LW#1: Dear Prudie, I grew up being a short-tempered, mean, spiteful bitch. But, I’ve really worked hard on that and on being patient with others. And I’ve really gotten better! Case in point: I recently attended my brother’s wedding. The whole family was there, many of us traveling from way far away. Like, I mean, waaaay far! Which, as you know, if there’s ever an excuse to be grumpy, that’s it! So, okay, admittedly, I was a little short tempered with everyone. I may have even been a little mean, but, only after the ceremony, blowing up at the family (just that once), with my sister taking the brunt of it. Well, I apologized to her. Twice, even! And that hateful thing still won’t speak to me, claiming it’s all my fault?! Now my family wants me to make nice with her! How dare they? I’m thinking of just dropping them all, the ungrateful shits. I mean, it was just that one little outburst! What do you think? Signed, I Once Was Mean, But Now I’m Not
Dear Blind Woman, Narcissa. You have a sickness. I’m not a professional treater of brain and/or psychological disorders, but I’m guessing it’s called Narcissistic Self-centered Personality Disorder with overt World Revolves Around Me tendencies. NSPD WRAM for short. Or, just “Flaming Bitch Disease” (FBD), for shorter. And, just so you know, things are going to get worse from here. Growing up, your family had to put up with you. Out of obligation. Now? As an adult? They can and will choose to dump your ass. And you may claim you want that, but, being as I guarantee that you have an awfully hard time keeping friends, that’s not something you want...you know, deep down in the black space where your heart resides. You notice how your solution to this problem was to immediately blame your family and threaten to quit them? You have a problem that needs serious treatment. In AA, they call it “stinkin’ thinkin’” and it’s noted by always blaming everyone else for one’s own behavior and for the consequences that result from said behavior. You are in the wrong here. You can’t even hide that fact in a letter meant to paint you in a less offensive light. And I barely know you! So what do you think the real reality is?! I hope you can find help because you truly need it, but, all the help in the world won’t do a thing so long as you think it’s acceptable to be mean to other people. Even once. Even when you’ve traveled all the way from The City! It’s one thing to be mean to Letter Writers via the Internet. It’s a whole other thing to do it in real life, with real people and real family members (who are real people, too, by the way). Don’t address this and you may get exactly what you claim to want: life without your family (and trust me when I tell you that you don’t have any friends that’ll stick by you through more than your family already has, so, you may want to consider that in your calculations).

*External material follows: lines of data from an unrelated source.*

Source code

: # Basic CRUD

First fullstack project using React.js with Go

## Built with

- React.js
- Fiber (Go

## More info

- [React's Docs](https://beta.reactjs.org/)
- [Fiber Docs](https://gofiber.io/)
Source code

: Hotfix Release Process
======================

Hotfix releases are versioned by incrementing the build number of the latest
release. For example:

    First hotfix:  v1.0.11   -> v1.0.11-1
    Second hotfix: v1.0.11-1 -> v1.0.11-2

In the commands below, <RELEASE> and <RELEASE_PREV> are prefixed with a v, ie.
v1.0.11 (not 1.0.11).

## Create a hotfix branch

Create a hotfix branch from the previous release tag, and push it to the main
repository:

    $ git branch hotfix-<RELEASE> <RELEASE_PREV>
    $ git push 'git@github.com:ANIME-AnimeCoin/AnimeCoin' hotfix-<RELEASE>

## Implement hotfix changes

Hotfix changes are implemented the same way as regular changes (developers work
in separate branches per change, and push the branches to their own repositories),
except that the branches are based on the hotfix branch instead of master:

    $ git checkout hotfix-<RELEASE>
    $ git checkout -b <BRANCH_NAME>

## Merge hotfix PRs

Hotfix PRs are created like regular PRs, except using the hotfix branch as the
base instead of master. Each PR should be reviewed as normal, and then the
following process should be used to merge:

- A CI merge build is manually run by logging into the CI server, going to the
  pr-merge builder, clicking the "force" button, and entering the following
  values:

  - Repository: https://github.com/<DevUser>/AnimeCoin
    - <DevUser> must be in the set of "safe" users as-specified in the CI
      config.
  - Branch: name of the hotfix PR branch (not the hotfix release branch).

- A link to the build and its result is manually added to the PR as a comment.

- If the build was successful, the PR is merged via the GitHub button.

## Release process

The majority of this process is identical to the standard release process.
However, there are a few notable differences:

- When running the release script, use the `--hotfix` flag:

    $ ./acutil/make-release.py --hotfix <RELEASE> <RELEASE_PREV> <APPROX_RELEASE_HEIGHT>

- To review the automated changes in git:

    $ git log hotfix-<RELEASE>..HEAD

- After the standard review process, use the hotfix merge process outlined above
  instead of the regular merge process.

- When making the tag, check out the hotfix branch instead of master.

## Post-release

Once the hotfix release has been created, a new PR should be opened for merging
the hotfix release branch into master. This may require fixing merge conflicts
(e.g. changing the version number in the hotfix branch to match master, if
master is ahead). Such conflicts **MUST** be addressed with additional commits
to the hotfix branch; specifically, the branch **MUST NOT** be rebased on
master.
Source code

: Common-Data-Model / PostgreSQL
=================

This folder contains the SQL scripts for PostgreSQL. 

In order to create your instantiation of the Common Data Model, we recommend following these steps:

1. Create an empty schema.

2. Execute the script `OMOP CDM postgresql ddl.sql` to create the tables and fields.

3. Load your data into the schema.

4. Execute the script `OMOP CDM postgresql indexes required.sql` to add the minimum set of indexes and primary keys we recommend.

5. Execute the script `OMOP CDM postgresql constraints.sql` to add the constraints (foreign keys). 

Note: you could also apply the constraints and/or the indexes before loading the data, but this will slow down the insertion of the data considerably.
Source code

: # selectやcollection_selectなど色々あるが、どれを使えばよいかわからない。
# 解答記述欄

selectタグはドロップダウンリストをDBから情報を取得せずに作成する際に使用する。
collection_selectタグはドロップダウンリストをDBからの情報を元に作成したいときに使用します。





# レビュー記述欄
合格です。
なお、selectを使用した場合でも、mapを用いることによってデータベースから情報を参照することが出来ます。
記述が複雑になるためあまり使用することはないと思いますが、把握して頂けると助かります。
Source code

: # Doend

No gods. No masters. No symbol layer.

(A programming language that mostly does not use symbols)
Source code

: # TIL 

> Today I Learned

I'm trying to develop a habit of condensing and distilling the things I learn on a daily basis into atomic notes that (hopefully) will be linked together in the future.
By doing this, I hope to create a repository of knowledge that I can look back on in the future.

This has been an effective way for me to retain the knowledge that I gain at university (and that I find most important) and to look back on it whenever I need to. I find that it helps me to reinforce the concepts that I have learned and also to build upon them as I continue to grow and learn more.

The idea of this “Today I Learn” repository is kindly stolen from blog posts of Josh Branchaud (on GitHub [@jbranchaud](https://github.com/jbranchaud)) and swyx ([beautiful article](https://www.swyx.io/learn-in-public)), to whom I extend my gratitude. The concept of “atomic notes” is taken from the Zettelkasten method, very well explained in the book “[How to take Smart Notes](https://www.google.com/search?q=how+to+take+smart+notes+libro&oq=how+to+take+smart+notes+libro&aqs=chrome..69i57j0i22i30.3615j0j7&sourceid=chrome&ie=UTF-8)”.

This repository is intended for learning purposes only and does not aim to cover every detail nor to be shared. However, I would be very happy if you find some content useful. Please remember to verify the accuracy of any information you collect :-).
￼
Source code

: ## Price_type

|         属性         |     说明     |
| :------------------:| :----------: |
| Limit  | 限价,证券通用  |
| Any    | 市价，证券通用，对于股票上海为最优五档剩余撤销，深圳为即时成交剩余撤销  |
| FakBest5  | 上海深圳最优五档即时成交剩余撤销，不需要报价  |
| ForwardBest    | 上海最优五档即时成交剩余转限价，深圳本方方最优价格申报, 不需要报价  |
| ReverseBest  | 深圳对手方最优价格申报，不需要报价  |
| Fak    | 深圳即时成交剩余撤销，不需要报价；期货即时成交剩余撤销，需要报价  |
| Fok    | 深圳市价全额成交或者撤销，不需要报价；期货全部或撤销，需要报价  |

P.S. I love that you had the balls to sign off your actual letter with the handle “Vivisected.” You are a true and utter piece of
LW#2: Dear Prudie, Last week I had some pretty significant dental surgery. I arranged for a coworker/friend to pick me up from the dentist’s office and to drop me at the bus stop that’s on his way home. Unfortunately, I don’t recall anything until after the bus ride. The coworker/friend says that I was sexually aggressive with him, even going so far as to stick my hand down his pants, causing him to have to pull off the road! He’s now very distant. Prudie, I don’t remember any of this! I am a gay man, but not aggressive, and I would never, under normal circumstances, anyway, treat anyone that way! I’m afraid that he now thinks I have a crush on him, which could not only ruin our working relationship, but what (if anything) is left of our friendship. What can I do? Help! Signed, Regretful Passenger
Dear Amnesiatic Anesthesiatic. This is a cruddy situation and there’s only one thing for it. Talk to the guy! Tell him what you’ve said here! The words don’t have to be perfect, just honest. Explain that you honestly don’t remember a thing. Point out that people do and say weird things all the time under anesthesia, and that those things aren’t always, or even often, accurate or indicative of anything. Apologize for your behavior, but don’t try to downplay it. Admit that it was probably really weird for your friend and offer that you’ll never ask him to pick you up from the dentist’s again! Further, and I think this is important, too, learn from this adventure that if you’re ever under anesthesia again, you need to have a better, more understanding friend pick you up---one that actually takes you home and ensures that you’re safe before leaving you! I’m disappointed that your friend dropped you at the bus stop while you were displaying such uncharacteristic behavior. Would he have done the same with a female co-worker? Or a hetero co-worker who perhaps had been making passes at/trying to grope women on the way to the car? That may inform you about where the friendship actually was with this guy. I wish you luck.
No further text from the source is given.